AIM OF THE TASK:
Looking at the entries below, how many lines include the word "outlines"? Answer with the number alone.
━━━━━ EXTRACTED INFORMATION ━━━━━
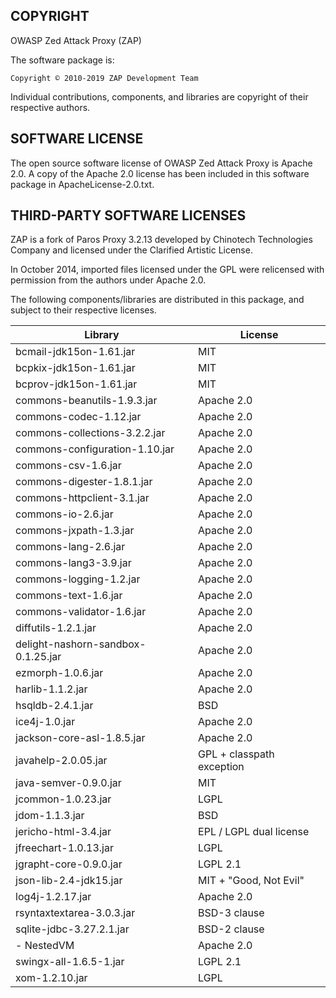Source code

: COPYRIGHT
---------

OWASP Zed Attack Proxy (ZAP)

The software package is:

    Copyright © 2010-2019 ZAP Development Team

Individual contributions, components, and libraries are copyright of their
respective authors.

SOFTWARE LICENSE
----------------

The open source software license of OWASP Zed Attack Proxy is Apache 2.0.
A copy of the Apache 2.0 license has been included in this software package
in ApacheLicense-2.0.txt.

THIRD-PARTY SOFTWARE LICENSES
-----------------------------

ZAP is a fork of Paros Proxy 3.2.13 developed by Chinotech Technologies Company
and licensed under the Clarified Artistic License.

In October 2014, imported files licensed under the GPL were relicensed with
permission from the authors under Apache 2.0.

The following components/libraries are distributed in this package,
and subject to their respective licenses.

| Library                             | License                   |
|-------------------------------------|---------------------------|
| bcmail-jdk15on-1.61.jar             | MIT                       |
| bcpkix-jdk15on-1.61.jar             | MIT                       |
| bcprov-jdk15on-1.61.jar             | MIT                       |
| commons-beanutils-1.9.3.jar         | Apache 2.0                |
| commons-codec-1.12.jar              | Apache 2.0                |
| commons-collections-3.2.2.jar       | Apache 2.0                |
| commons-configuration-1.10.jar      | Apache 2.0                |
| commons-csv-1.6.jar                 | Apache 2.0                |
| commons-digester-1.8.1.jar          | Apache 2.0                |
| commons-httpclient-3.1.jar          | Apache 2.0                |
| commons-io-2.6.jar                  | Apache 2.0                |
| commons-jxpath-1.3.jar              | Apache 2.0                |
| commons-lang-2.6.jar                | Apache 2.0                |
| commons-lang3-3.9.jar               | Apache 2.0                |
| commons-logging-1.2.jar             | Apache 2.0                |
| commons-text-1.6.jar                | Apache 2.0                |
| commons-validator-1.6.jar           | Apache 2.0                |
| diffutils-1.2.1.jar                 | Apache 2.0                |
| delight-nashorn-sandbox-0.1.25.jar  | Apache 2.0                |
| ezmorph-1.0.6.jar                   | Apache 2.0                |
| harlib-1.1.2.jar                    | Apache 2.0                |
| hsqldb-2.4.1.jar                    | BSD                       |
| ice4j-1.0.jar                       | Apache 2.0                |
| jackson-core-asl-1.8.5.jar          | Apache 2.0                |
| javahelp-2.0.05.jar                 | GPL + classpath exception |
| java-semver-0.9.0.jar               | MIT                       |
| jcommon-1.0.23.jar                  | LGPL                      |
| jdom-1.1.3.jar                      | BSD                       |
| jericho-html-3.4.jar                | EPL / LGPL dual license   |
| jfreechart-1.0.13.jar               | LGPL                      |
| jgrapht-core-0.9.0.jar              | LGPL 2.1                  |
| json-lib-2.4-jdk15.jar              | MIT + "Good, Not Evil"    |
| log4j-1.2.17.jar                    | Apache 2.0                |
| rsyntaxtextarea-3.0.3.jar           | BSD-3 clause              |
| sqlite-jdbc-3.27.2.1.jar            | BSD-2 clause              |
| - NestedVM                          | Apache 2.0                |
| swingx-all-1.6.5-1.jar              | LGPL 2.1                  |
| xom-1.2.10.jar                      | LGPL                      |
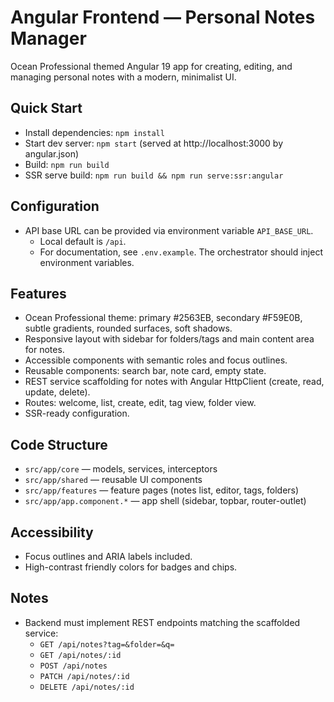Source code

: # Angular Frontend — Personal Notes Manager

Ocean Professional themed Angular 19 app for creating, editing, and managing personal notes with a modern, minimalist UI.

## Quick Start

- Install dependencies: `npm install`
- Start dev server: `npm start` (served at http://localhost:3000 by angular.json)
- Build: `npm run build`
- SSR serve build: `npm run build && npm run serve:ssr:angular`

## Configuration

- API base URL can be provided via environment variable `API_BASE_URL`.
  - Local default is `/api`.
  - For documentation, see `.env.example`. The orchestrator should inject environment variables.

## Features

- Ocean Professional theme: primary #2563EB, secondary #F59E0B, subtle gradients, rounded surfaces, soft shadows.
- Responsive layout with sidebar for folders/tags and main content area for notes.
- Accessible components with semantic roles and focus outlines.
- Reusable components: search bar, note card, empty state.
- REST service scaffolding for notes with Angular HttpClient (create, read, update, delete).
- Routes: welcome, list, create, edit, tag view, folder view.
- SSR-ready configuration.

## Code Structure

- `src/app/core` — models, services, interceptors
- `src/app/shared` — reusable UI components
- `src/app/features` — feature pages (notes list, editor, tags, folders)
- `src/app/app.component.*` — app shell (sidebar, topbar, router-outlet)

## Accessibility

- Focus outlines and ARIA labels included.
- High-contrast friendly colors for badges and chips.

## Notes

- Backend must implement REST endpoints matching the scaffolded service:
  - `GET /api/notes?tag=&folder=&q=`
  - `GET /api/notes/:id`
  - `POST /api/notes`
  - `PATCH /api/notes/:id`
  - `DELETE /api/notes/:id`
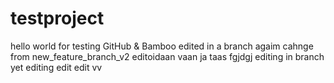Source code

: # testproject
hello world for testing GitHub & Bamboo
edited in a branch
agaim
cahnge from new_feature_branch_v2
editoidaan vaan
ja taas
fgjdgj
editing in branch
yet editing
edit edit vv
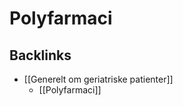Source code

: # Polyfarmaci


## Backlinks
* [[Generelt om geriatriske patienter]]
	* [[Polyfarmaci]]

<!-- #anki/tag/med/Geri #anki/deck/Medicine -->

<!-- {BearID:310BE3C6-8D55-4A90-A73B-9A6F61023AB0-30450-00003DC833FCA310} -->
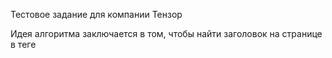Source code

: Тестовое задание для компании Тензор

Идея алгоритма заключается в том, чтобы найти заголовок на странице в теге <title>, а затем найти текст из заголовка на странице в заголовочном теге, и далее находить текст в текстовом теге p, извлекая из них ссылки.
Сначала делал с поомщью классов, но потом понял, что это не универсально.

Алгоритм реализован на языке Python без использования сторонних библиотек.

Примеры парсинга можно найти в папке examples.

Что можно улучшить и изменить: необходимо сделать нормальное нахождение окончания статьи (находить родительский div и внутри него только парсить), можно поработать с тегами bold, string и т. п.
Ещё можно написать нормальный код и разбить некоторые вещи на функции, и сделать более читабельным, но извините, я не успел сделать нормально.

Запуск программы: python3.10 start.py --url
Например: python3.10 start.py https://lenta.ru/news/2022/10/11/gasbirol/

В config.py в BASE_DIR можно указать папку для сохранения статей.
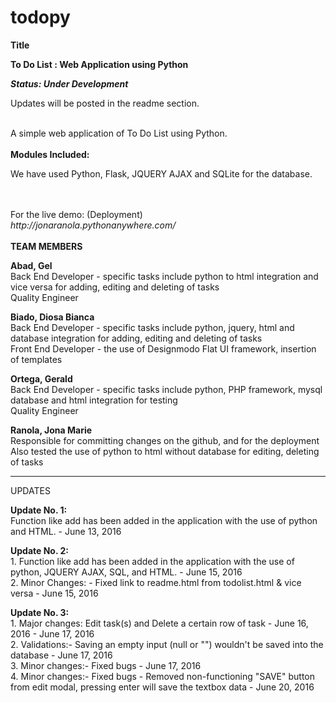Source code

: # todopy
<b>Title</b>
<p><b>To Do List : Web Application using Python </b></p>
<b><i>Status: Under Development</i></b>
<p>Updates will be posted in the readme section.</p>
<br>
A simple web application of To Do List using Python.
<br>
<br>
<b>Modules Included: </b>
<p>We have used Python, Flask, JQUERY AJAX and SQLite for the database.</p>
<br>
<br>
For the live demo: (Deployment)<br>
<i>http://jonaranola.pythonanywhere.com/</i>
<br>
<br>
<b>TEAM MEMBERS</b><br>
<p><b>Abad, Gel</b> 
<br> Back End Developer - specific tasks include python to html integration and vice versa for adding, editing and deleting of tasks
<br> Quality Engineer</p>
<p><b>Biado, Diosa Bianca</b> 
<br> Back End Developer - specific tasks include python, jquery, html and database integration for adding, editing and deleting of tasks
<br> Front End Developer - the use of Designmodo Flat UI framework, insertion of templates</p>
<p><b>Ortega, Gerald</b> 
<br> Back End Developer - specific tasks include python, PHP framework, mysql database and html integration for testing
<br> Quality Engineer</p>
<p><b>Ranola, Jona Marie</b> 
<br> Responsible for committing changes on the github, and for the deployment
<br> Also tested the use of python to html without database for editing, deleting of tasks</p>
<hr />
<p>UPDATES</p>
<p><b>Update No. 1: </b> <br>Function like add has been added in the application with the use of python and HTML. - June 13, 2016</p>
<p><b>Update No. 2: </b><br>1. Function like add has been added in the application with the use of python, JQUERY AJAX, SQL, and HTML. - June 15, 2016
<br>2. Minor Changes: - Fixed link to readme.html from todolist.html & vice versa - June 15, 2016</p>
<p><b>Update No. 3: </b><br>1. Major changes: Edit task(s) and Delete a certain row of task - June 16, 2016 - June 17, 2016
<br>2. Validations:- Saving an empty input (null or "") wouldn't be saved into the database - June 17, 2016
<br>3. Minor changes:- Fixed bugs - June 17, 2016
<br>4. Minor changes:- Fixed bugs - Removed non-functioning "SAVE" button from edit modal, pressing enter will save the textbox data - June 20, 2016
</p>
━━━━━
ANSWER TO THIS PROBLEM:
2